Signs of a level 2 welcoming community:
- Newbie todo lists
- Larger, self-contained projects
- Welcoming, available mentors
- Programs to pay newbies (internships, summer of code, etc)
- Contributors are thanked with heartfelt sincerity and an explicit acknowledgment of what was good and what could be improved
- Community creates a casual feedback channel for generating ideas with newcomers (irc, mailing list, slack, whatever works)
- Code of conduct encourages developers to assume good intent
Level 3: succession planning
The next step for a community is to figure out how to retain those diverse candidates. How do you promote these new, diverse voices in order to ensure they impact your community at a leadership level? If your leadership is stale, comprised of the same “usual faces”, people will leave when they start wanting to have more of a say in decisions. If your community sees bright diverse people quietly leave, you may need to focus on retention.
Signs of a level 3 welcoming community:
- Reviewers are rewarded and questions from newcomers on unclear contributions are encouraged
- Leaders and/or maintainers are rotated on a set time schedule
- Vacations and leaves of absence are encouraged, so backup maintainers have a chance to learn new skills
- Community members write tutorials on the art of patch review, release management, and the social side of software development
- Mentorship for new presenters at conferences
- Code of conduct encourages avoiding burnout, and encourages respect when people leave
Level 4: empathy and awareness
Once your focus on retention and avoiding developer burnout is in place, it’s time to tackle the task most geeks avoid: general social issues. Your leaders will have different opinions, as all healthy communities should!
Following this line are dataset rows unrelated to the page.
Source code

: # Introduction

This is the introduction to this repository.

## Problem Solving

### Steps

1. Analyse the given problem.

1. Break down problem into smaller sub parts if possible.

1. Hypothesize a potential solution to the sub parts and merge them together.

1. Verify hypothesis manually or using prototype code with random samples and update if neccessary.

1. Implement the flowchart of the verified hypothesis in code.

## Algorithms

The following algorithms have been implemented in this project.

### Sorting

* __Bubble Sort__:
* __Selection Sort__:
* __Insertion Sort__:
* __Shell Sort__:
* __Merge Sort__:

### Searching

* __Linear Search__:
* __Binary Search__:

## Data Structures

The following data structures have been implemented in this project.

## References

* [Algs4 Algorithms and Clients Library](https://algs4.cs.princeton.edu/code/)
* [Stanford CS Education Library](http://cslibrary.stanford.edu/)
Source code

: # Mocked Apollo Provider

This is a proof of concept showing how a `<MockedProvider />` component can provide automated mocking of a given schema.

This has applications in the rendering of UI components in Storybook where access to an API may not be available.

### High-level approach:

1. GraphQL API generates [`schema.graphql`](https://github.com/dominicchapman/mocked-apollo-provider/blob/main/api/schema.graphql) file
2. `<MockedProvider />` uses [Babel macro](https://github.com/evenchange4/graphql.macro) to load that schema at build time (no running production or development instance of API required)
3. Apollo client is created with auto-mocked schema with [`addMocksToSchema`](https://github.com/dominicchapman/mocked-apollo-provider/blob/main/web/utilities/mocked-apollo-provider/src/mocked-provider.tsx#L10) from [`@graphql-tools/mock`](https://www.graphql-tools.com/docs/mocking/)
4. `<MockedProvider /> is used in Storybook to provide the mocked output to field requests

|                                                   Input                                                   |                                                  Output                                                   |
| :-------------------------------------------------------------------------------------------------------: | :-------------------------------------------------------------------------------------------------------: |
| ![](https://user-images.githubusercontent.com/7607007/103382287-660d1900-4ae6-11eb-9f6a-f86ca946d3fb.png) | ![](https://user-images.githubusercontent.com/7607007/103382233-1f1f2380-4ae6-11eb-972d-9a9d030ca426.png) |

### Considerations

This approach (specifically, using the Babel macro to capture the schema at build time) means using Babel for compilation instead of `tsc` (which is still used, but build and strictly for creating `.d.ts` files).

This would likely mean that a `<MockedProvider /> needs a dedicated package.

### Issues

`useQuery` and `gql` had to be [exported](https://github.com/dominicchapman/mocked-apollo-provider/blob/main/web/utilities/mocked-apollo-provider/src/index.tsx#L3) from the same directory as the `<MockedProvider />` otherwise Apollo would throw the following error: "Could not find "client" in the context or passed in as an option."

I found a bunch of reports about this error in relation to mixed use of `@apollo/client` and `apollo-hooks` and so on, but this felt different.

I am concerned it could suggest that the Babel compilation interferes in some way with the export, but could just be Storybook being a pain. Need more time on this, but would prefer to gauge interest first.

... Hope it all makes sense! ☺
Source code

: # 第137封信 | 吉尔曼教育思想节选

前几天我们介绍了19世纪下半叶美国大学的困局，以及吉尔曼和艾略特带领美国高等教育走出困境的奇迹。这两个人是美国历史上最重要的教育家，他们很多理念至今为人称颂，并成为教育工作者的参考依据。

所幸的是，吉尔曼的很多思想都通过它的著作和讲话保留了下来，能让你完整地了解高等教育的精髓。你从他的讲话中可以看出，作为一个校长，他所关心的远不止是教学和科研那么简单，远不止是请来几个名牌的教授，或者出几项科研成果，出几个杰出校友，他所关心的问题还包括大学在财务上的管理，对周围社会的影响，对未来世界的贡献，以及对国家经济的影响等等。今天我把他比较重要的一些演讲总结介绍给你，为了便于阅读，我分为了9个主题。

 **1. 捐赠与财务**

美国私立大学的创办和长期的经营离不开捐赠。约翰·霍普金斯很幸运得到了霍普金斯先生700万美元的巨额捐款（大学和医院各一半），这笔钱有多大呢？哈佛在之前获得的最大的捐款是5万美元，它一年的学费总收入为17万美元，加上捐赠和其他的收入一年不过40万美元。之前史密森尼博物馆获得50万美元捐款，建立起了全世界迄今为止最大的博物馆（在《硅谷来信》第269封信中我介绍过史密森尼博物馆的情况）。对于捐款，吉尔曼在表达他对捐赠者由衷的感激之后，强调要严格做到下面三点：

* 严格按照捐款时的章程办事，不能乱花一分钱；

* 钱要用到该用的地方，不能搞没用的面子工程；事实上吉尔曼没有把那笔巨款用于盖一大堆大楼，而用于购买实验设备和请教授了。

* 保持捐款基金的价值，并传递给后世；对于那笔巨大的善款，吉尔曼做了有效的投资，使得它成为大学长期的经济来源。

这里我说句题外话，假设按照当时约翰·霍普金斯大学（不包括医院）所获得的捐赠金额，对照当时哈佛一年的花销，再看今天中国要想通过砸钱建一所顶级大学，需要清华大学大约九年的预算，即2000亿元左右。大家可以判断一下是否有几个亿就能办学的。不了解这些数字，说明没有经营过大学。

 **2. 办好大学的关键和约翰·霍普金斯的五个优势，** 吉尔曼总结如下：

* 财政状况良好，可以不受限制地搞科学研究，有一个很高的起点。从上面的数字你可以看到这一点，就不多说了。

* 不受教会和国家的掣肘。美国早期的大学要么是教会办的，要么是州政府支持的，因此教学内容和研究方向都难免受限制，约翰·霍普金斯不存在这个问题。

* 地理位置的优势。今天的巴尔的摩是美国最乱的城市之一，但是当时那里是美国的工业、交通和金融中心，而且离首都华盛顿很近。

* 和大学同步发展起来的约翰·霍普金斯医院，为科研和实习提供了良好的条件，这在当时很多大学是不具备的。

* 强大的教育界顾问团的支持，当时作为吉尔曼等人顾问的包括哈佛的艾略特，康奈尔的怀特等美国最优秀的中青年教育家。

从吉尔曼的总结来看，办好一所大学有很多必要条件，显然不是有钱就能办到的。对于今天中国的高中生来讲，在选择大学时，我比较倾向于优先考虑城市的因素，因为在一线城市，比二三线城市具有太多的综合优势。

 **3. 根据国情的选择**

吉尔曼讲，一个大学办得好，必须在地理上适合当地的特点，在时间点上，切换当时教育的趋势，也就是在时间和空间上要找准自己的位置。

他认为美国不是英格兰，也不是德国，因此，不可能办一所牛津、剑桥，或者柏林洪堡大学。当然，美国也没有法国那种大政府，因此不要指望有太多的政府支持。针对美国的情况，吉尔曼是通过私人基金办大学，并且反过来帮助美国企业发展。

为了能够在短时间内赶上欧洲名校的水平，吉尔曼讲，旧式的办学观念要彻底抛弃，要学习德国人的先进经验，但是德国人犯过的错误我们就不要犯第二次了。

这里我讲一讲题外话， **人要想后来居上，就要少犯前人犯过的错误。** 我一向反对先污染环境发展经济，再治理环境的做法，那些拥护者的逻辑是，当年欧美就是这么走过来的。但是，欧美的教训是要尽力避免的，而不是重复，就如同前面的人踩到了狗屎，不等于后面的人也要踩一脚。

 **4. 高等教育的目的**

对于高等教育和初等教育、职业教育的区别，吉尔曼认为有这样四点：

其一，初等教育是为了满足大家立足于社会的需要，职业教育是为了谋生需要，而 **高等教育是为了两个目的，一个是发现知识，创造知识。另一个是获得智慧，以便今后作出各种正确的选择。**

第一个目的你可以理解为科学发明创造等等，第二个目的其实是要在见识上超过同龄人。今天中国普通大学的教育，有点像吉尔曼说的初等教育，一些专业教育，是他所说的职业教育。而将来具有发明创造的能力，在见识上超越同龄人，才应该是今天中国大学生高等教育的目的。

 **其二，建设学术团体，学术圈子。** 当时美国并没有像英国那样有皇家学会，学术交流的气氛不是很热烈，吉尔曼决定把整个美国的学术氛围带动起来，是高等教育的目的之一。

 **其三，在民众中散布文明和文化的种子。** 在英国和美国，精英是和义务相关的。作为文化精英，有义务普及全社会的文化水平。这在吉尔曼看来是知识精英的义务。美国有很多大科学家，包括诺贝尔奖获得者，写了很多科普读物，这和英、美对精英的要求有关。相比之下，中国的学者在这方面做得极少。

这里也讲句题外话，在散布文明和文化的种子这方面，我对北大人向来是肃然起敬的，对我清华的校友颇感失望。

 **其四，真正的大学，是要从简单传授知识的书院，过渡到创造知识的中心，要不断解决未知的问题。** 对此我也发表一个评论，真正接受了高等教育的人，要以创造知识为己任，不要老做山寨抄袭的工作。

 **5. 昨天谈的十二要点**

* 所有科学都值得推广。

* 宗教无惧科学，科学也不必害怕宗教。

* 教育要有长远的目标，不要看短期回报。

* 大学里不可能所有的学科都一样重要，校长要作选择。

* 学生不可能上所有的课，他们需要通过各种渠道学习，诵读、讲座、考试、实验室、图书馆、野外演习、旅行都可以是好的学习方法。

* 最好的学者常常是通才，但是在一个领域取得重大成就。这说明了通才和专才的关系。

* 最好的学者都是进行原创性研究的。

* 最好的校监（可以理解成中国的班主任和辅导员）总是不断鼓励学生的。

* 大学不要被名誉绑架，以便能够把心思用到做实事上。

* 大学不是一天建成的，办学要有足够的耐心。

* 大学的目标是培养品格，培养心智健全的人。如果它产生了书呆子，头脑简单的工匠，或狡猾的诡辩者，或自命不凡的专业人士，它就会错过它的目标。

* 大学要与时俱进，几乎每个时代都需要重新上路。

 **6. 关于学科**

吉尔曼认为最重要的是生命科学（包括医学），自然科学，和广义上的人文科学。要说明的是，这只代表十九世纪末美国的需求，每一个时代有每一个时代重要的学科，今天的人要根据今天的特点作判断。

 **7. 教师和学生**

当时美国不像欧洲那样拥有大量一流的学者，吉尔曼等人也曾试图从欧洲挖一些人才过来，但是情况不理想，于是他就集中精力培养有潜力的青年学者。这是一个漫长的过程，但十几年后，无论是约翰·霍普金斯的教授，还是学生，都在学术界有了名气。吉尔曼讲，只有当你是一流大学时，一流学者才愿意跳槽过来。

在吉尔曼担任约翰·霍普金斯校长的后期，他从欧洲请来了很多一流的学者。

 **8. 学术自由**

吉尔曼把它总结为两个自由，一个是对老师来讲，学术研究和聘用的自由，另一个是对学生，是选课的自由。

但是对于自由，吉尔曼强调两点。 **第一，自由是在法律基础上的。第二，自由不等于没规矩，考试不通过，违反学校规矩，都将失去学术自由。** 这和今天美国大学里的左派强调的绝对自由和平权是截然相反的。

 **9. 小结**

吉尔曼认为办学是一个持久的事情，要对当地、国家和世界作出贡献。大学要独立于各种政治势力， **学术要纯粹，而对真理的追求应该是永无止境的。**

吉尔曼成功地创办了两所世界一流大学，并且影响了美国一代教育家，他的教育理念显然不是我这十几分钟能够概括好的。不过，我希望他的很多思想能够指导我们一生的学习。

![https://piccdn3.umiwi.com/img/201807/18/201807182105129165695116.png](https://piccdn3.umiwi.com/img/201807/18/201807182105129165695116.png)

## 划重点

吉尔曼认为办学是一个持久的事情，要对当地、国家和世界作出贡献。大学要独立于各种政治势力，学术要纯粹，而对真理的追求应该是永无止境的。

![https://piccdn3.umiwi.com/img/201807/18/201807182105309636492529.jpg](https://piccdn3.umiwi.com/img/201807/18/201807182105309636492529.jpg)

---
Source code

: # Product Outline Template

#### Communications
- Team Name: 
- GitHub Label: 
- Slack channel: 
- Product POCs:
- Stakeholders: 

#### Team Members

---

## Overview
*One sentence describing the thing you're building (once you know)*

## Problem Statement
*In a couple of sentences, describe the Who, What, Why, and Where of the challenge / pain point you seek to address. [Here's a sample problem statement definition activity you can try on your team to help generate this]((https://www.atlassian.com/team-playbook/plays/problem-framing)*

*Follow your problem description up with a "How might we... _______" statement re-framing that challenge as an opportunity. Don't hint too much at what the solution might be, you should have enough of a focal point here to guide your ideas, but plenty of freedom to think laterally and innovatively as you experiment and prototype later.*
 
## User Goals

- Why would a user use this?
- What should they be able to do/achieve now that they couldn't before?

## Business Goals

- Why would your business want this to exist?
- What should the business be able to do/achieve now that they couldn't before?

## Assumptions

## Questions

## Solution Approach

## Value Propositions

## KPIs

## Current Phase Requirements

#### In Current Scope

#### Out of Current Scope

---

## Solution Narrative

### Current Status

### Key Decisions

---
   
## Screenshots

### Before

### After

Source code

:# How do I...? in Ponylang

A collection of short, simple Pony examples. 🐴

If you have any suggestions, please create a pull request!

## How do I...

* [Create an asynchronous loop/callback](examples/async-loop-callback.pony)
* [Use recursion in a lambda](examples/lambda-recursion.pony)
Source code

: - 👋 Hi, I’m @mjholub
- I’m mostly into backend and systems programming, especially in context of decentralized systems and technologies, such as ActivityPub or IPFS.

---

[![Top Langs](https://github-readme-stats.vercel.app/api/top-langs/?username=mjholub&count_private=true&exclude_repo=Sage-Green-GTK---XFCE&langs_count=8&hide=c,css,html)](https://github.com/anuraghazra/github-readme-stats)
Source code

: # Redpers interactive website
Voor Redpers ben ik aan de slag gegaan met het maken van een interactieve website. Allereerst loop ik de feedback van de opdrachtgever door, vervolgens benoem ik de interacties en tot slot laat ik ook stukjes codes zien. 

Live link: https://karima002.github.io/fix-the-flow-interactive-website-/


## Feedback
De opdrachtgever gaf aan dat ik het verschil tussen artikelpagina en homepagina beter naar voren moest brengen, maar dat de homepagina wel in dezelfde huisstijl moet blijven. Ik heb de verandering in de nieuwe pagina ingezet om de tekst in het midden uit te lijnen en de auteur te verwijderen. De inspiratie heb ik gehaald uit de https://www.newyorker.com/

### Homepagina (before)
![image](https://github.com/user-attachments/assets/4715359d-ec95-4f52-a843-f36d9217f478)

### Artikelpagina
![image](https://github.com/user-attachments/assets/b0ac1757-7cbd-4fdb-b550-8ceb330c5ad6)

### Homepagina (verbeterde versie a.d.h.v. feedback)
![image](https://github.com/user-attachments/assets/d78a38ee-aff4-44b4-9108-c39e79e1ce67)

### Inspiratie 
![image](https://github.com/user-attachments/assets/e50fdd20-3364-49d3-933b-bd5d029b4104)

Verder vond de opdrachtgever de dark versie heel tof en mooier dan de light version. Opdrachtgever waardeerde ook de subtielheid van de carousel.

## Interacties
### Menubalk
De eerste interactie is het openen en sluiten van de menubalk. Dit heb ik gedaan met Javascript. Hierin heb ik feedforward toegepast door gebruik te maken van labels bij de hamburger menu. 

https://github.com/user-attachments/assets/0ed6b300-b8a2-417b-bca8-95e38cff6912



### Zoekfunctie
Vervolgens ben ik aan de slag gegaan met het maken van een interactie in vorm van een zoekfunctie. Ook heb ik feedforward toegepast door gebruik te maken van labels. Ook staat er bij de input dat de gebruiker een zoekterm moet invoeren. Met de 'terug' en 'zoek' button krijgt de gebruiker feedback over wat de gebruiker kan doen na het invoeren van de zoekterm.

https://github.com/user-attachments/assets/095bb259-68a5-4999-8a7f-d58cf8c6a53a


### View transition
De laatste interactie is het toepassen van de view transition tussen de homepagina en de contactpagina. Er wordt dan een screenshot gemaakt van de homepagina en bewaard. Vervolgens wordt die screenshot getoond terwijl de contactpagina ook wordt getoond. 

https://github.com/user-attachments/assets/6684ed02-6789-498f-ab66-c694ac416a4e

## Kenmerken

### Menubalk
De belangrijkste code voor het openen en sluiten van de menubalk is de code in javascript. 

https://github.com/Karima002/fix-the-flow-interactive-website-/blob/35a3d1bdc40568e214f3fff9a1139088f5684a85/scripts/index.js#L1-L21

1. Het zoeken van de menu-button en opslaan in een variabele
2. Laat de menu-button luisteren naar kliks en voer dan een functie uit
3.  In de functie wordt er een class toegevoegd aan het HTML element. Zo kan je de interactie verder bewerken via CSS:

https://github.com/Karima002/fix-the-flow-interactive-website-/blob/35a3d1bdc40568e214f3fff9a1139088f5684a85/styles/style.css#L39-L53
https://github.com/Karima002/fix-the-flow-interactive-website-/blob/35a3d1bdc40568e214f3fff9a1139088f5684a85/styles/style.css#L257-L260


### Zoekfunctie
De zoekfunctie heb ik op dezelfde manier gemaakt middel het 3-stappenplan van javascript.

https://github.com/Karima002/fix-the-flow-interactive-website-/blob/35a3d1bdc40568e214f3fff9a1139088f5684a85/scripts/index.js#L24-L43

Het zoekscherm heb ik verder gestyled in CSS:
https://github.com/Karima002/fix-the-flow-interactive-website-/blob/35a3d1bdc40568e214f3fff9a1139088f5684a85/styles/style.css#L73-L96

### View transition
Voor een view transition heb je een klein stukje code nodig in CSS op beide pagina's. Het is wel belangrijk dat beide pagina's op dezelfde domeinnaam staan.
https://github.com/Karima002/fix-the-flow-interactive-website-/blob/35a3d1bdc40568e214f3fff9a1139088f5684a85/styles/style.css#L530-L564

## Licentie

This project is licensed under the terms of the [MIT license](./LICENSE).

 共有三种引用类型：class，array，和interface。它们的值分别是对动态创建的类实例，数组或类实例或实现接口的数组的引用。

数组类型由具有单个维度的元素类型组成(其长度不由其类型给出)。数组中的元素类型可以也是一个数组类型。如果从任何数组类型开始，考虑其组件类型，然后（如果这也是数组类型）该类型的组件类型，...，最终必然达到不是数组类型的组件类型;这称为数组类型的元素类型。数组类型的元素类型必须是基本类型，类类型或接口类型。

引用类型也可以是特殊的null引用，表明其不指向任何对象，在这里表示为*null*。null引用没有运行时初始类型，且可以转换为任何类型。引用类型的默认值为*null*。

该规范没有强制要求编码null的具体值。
However, you need to take steps to ensure the loudest voice doesn’t always win by tiring people out, and that less prominent and minority voices are heard.
Signs of a level 4 welcoming community:
- Equally values developers, bug reporters, and non-code contributors
- Focuses on non-technical issues, including in-person discussions of cultural or political issues with a clear follow-up from leaders
- Constantly improves documentation
- Leadership shows the ability to recognize their mistakes and change when called out
- Community manager actively enforces the code of conduct when appropriate
- Code of conduct emphasizes listening to different perspectives
Level 5: diversity
Once you’ve finally got all that cultural change in place, you can work on actively seeking out more diverse voices and have a hope of retaining them.
Signs of a level 5 welcoming community:
- Leadership gatherings include at least 30% new voices, and familiar voices are rotated in and out
- People actively reach outside their network and the “usual faces” when searching for new leaders
- Community participates in diversity programs
- Diversity is not just a PR campaign – developers truly seek out different perspectives and try to understand their own privilege
- Gender presentation is treated as a non-issue at conferences
- Conferences include child care, clearly labeled veggie and non-veggie foods, and a clear event policy
- Alcoholic drinks policy encourages participants to have fun, rather than get smashed
- Code of conduct explicitly protects diverse developers, acknowledging the spectrum of privilege
- Committee handling enforcement of the code of conduct includes diverse leaders from the community
The thing that frustrates me the most is when communities skip steps. “Hey, we have a code of conduct and child care, but known harassers are allowed at our conferences!” “We want to participate in a diversity program, but we don’t have any mentors and we have no idea what the contributor would work on long term!” So, get your basic cultural changes done first, please.